A crowdfunding campaign for Blade Runner: The Roleplaying Game, one of Polygon’s most highly anticipated tabletop RPGs of 2022, launches Tuesday. Developed by award-winning publisher Free League in collaboration with Alcon Entertainment and Genuine Entertainment, it sends players into the streets of Los Angeles in the year 2037 as members of the LAPD’s Rep-Detect Unit — better known as Blade Runners. We spoke with lead designer and Free League co-founder Tomas Härenstam to learn more.
“A lot of the surface gameplay is investigation,” said Härenstam. “Players will be going to places, talking to people, collecting evidence. A big source of inspiration was Sherlock Holmes: Consulting Detective, and other classic mystery-solving games.”
Of course, every good Blade Runner story needs its protagonists to grapple with existential questions between cases.
“It’s a point that the source material makes,” said Härenstam, “that your humanity isn’t decided by whether you’re human or replicant. It’s not defined by your origin. It’s in your actions and what you choose to do, and that’s really the path that we’ve followed in designing the game.” That path is clear in the process of character creation, which asks players to generate a Key Memory and define a Key Relationship, both of which shape how their character engages with the world. Finding ways to interact grapple with these Key elements during sessions will allow players to earn Humanity points, which can be spent to gain skill levels.
Between morally ambiguous casework, players will spend a lot of their in-game time performing Down Time activities. These narrative interludes will allow characters to go their separate ways and explore their lives outside of the LAPD. “It gives us a spotlight into the personal lives of these characters,” Härenstam said. “[Down Time] is where mechanics like Key Memory and Key Relationship come into play, and those function in the same way regardless of if you’re a human or a replicant.”
The Core Rulebook contains over 200 pages of world-building, immersive details, and the official Blade Runner ruleset, not to mention gorgeous art by Martin Grip. Fans will recognize his distinctive style from other Free League projects, including The One Ring: Roleplaying the World of The Lord of the Rings.
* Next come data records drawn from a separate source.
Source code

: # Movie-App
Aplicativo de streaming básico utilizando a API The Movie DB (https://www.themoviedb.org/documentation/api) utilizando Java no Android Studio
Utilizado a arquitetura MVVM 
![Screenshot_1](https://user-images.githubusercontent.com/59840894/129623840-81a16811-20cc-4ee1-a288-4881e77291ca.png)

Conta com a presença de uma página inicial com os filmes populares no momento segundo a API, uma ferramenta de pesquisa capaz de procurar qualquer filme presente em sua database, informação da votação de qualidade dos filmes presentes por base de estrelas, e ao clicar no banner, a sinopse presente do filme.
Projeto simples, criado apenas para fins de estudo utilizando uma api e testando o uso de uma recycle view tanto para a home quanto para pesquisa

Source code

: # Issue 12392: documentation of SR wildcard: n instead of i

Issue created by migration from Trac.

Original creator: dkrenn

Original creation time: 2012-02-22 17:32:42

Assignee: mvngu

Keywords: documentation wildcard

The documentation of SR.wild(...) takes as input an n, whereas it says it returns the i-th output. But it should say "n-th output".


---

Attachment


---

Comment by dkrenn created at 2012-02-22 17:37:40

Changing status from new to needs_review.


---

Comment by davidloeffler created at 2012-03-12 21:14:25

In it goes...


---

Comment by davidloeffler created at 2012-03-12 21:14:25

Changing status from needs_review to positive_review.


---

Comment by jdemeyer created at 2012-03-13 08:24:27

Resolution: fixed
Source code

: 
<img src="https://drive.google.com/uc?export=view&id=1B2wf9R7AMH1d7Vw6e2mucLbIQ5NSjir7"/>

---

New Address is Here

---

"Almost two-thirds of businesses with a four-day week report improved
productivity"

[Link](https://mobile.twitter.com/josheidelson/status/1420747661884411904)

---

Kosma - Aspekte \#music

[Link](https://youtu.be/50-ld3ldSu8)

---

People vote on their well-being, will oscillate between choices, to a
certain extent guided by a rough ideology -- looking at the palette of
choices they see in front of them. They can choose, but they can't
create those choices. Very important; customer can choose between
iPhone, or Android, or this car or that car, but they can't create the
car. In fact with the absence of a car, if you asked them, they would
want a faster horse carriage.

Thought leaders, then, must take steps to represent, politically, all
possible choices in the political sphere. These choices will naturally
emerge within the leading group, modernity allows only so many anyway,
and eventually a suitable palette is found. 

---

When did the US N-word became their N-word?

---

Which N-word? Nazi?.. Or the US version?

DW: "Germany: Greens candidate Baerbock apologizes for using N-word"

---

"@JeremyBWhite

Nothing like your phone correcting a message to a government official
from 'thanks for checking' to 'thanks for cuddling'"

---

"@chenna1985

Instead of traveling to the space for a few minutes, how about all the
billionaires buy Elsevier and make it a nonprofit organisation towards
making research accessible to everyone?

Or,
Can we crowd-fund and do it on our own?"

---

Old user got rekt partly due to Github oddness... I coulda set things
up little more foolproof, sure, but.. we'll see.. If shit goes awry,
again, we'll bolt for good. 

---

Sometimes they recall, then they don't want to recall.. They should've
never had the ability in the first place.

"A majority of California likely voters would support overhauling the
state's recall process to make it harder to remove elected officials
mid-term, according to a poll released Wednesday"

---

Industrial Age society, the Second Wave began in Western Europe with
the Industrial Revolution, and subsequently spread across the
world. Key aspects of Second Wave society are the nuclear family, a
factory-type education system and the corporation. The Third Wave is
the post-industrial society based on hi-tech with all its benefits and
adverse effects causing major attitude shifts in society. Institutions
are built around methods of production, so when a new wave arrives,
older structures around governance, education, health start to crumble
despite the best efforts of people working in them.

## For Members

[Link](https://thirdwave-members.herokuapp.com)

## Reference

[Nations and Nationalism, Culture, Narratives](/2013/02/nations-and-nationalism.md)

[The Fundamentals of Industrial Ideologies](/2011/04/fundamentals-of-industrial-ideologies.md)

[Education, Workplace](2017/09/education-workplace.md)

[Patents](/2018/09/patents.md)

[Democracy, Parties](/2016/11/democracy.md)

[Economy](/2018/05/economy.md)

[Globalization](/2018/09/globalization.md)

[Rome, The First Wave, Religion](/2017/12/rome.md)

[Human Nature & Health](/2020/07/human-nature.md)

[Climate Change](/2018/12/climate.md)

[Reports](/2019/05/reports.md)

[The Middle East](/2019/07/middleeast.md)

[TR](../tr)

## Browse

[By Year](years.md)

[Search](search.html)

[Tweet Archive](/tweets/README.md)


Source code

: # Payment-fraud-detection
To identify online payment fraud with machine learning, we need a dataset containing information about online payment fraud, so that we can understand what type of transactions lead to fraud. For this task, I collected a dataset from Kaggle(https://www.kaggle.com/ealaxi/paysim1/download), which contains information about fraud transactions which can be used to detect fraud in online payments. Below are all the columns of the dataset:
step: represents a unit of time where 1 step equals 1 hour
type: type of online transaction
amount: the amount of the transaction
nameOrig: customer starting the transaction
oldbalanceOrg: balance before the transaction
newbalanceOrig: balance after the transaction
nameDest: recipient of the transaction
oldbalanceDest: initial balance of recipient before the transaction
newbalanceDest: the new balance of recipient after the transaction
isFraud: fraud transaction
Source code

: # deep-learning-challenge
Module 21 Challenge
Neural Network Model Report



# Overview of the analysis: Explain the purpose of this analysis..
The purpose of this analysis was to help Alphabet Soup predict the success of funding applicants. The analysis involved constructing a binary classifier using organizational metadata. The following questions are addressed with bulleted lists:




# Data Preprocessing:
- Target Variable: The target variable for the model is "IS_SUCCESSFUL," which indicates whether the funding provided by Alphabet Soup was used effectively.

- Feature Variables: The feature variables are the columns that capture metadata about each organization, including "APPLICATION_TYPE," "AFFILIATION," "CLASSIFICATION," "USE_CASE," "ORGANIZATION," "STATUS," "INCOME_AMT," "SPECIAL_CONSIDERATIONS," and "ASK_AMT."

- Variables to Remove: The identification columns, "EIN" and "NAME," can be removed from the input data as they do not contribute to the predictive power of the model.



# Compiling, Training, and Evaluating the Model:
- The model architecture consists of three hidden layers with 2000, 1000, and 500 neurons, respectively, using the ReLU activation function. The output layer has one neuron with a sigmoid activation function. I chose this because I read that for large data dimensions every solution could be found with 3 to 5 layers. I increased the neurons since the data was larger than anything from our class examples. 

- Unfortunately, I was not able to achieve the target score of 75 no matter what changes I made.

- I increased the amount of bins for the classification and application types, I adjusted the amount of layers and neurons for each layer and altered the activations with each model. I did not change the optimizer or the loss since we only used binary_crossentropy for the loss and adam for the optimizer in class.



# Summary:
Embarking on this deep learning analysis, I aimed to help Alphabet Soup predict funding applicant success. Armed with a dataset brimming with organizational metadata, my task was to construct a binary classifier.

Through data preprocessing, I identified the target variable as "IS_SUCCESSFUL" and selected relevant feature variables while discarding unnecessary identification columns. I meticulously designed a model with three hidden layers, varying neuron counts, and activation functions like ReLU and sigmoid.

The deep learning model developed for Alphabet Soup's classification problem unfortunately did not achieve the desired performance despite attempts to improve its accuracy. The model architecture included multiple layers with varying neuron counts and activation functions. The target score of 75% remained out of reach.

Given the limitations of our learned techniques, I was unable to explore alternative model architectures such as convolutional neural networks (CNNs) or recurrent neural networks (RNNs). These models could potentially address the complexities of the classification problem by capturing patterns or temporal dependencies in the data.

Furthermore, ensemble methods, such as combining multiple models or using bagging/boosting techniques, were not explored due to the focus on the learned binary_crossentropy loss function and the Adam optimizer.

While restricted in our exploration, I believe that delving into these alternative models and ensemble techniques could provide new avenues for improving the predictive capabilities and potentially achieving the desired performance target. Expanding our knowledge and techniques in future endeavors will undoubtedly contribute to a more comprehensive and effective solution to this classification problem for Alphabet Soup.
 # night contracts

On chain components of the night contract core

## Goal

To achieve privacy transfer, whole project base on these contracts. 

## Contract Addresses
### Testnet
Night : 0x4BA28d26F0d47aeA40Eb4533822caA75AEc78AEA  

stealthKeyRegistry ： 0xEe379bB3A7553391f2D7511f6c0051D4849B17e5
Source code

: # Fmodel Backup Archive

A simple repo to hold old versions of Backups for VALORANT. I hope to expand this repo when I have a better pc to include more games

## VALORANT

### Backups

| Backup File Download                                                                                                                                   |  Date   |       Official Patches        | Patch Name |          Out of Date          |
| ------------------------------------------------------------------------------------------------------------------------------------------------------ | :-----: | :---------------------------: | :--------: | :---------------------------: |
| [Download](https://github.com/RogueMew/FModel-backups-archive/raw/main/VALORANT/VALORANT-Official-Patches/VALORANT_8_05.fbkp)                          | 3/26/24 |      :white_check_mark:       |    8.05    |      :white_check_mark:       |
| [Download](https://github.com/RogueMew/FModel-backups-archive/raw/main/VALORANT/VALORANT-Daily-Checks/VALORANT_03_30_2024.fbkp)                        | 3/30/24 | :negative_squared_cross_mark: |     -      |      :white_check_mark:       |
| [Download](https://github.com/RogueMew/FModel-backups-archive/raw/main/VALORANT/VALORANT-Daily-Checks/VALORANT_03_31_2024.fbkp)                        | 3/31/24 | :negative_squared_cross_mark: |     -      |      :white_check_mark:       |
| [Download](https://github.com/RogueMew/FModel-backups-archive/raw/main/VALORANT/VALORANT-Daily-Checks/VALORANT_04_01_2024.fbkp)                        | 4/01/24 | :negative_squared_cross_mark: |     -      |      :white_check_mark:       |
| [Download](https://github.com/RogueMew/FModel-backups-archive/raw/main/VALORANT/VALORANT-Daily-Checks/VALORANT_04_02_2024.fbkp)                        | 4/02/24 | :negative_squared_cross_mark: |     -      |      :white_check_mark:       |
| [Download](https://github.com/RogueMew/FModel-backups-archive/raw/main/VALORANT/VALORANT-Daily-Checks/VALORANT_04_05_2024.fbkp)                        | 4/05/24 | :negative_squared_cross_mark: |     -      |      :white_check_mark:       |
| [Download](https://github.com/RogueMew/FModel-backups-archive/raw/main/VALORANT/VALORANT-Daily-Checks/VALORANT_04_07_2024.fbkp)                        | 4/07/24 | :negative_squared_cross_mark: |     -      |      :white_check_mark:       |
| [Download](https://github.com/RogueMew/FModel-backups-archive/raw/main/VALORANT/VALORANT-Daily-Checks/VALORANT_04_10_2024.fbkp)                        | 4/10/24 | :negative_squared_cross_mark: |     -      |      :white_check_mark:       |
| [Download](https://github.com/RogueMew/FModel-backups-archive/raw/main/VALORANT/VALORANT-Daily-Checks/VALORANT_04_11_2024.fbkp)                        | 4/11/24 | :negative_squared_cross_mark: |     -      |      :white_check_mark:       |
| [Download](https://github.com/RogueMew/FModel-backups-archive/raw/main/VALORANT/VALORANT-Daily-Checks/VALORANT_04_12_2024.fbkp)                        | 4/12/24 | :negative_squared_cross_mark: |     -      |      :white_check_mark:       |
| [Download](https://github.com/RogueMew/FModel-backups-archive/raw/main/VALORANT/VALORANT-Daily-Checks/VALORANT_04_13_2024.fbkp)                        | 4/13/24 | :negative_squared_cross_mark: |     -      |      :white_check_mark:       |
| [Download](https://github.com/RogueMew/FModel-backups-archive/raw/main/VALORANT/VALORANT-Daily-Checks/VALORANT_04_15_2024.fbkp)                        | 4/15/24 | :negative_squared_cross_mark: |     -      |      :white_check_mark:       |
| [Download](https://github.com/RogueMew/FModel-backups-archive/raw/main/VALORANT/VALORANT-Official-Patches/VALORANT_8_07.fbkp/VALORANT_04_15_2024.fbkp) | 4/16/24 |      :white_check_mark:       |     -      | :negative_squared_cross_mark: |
Fans of Alien: The Roleplaying Game, Tales from the Loop, and Forbidden Lands will recognize the game’s Year Zero Engine, which appears in a new and developed form tailored to the neon-noir setting. The original Year Zero Engine involves a pool of six-sided dice for each roll, with a six on one or more dice indicating a success; more sixes mean a higher success, and the dice pool increases as player skill and attribute levels increase.
In Blade Runner, the mechanic has been streamlined. Players are equipped with just two dice: one each for the base attribute and skill associated with the roll. Increases in player competence are reflected in the kind of dice used, ranging from d6s to d12s. Härenstam says this was to keep the game rules light.
“We didn’t want the rules and the dice to dominate the table too much,” he said, “so we decided to scale down the feel of the dice and the mechanics so that they’re a little more in the background than in some other Year Zero games.”
Also included in the Kickstarter materials is the first Cinematic module for Blade Runner, an adventure titled Electric Dreams. Game Runners are given everything they need to create their own Case File in the Core Rulebook, but Electric Dreams serves as the perfect introductory module to help players and Game Runners settle into the world.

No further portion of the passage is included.